ACTION ITEM:
Print out each entry without alteration, and keep the pictures out.

DATA EXTRACTS:

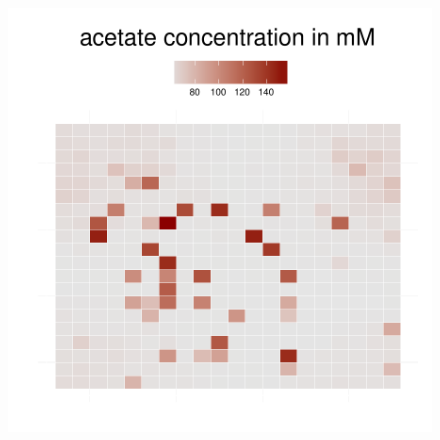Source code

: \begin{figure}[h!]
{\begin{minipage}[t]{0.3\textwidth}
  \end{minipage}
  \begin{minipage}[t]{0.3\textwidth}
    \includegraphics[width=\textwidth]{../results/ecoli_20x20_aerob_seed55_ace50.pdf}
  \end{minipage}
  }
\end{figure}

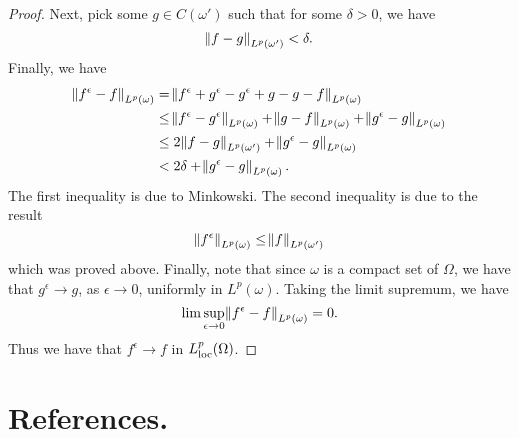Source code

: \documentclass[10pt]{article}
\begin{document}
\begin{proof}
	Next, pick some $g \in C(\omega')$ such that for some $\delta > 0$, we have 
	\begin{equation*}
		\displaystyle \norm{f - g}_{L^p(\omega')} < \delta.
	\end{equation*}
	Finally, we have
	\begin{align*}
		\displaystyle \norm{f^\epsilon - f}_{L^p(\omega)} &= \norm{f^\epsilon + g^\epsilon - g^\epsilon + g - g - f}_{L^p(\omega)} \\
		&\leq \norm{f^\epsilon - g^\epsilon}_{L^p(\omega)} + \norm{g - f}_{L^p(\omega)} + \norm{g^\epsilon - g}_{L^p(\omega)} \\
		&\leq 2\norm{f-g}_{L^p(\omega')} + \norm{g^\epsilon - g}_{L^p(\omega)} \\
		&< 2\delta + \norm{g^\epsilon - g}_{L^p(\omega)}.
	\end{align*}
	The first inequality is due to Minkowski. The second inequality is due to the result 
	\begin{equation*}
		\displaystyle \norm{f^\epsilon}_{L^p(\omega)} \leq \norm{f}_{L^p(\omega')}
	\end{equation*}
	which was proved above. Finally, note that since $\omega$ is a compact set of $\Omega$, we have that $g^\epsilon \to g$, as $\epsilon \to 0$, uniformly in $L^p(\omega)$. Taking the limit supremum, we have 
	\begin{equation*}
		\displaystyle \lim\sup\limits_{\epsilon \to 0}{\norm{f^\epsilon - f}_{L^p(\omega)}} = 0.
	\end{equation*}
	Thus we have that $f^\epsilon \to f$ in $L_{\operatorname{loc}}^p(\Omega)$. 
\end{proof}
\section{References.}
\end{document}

SOLUTION TO THE EXERCISE:
Source code

: \begin{figure}[h!]
{\begin{minipage}[t]{0.3\textwidth}
  \end{minipage}
  \begin{minipage}[t]{0.3\textwidth}
    \includegraphics[width=\textwidth]{../results/ecoli_20x20_aerob_seed55_ace50.pdf}
  \end{minipage}
  }
\end{figure}

Source code

: \documentclass[10pt]{article}
\begin{document}
\begin{proof}
	Next, pick some $g \in C(\omega')$ such that for some $\delta > 0$, we have 
	\begin{equation*}
		\displaystyle \norm{f - g}_{L^p(\omega')} < \delta.
	\end{equation*}
	Finally, we have
	\begin{align*}
		\displaystyle \norm{f^\epsilon - f}_{L^p(\omega)} &= \norm{f^\epsilon + g^\epsilon - g^\epsilon + g - g - f}_{L^p(\omega)} \\
		&\leq \norm{f^\epsilon - g^\epsilon}_{L^p(\omega)} + \norm{g - f}_{L^p(\omega)} + \norm{g^\epsilon - g}_{L^p(\omega)} \\
		&\leq 2\norm{f-g}_{L^p(\omega')} + \norm{g^\epsilon - g}_{L^p(\omega)} \\
		&< 2\delta + \norm{g^\epsilon - g}_{L^p(\omega)}.
	\end{align*}
	The first inequality is due to Minkowski. The second inequality is due to the result 
	\begin{equation*}
		\displaystyle \norm{f^\epsilon}_{L^p(\omega)} \leq \norm{f}_{L^p(\omega')}
	\end{equation*}
	which was proved above. Finally, note that since $\omega$ is a compact set of $\Omega$, we have that $g^\epsilon \to g$, as $\epsilon \to 0$, uniformly in $L^p(\omega)$. Taking the limit supremum, we have 
	\begin{equation*}
		\displaystyle \lim\sup\limits_{\epsilon \to 0}{\norm{f^\epsilon - f}_{L^p(\omega)}} = 0.
	\end{equation*}
	Thus we have that $f^\epsilon \to f$ in $L_{\operatorname{loc}}^p(\Omega)$. 
\end{proof}
\section{References.}
\end{document}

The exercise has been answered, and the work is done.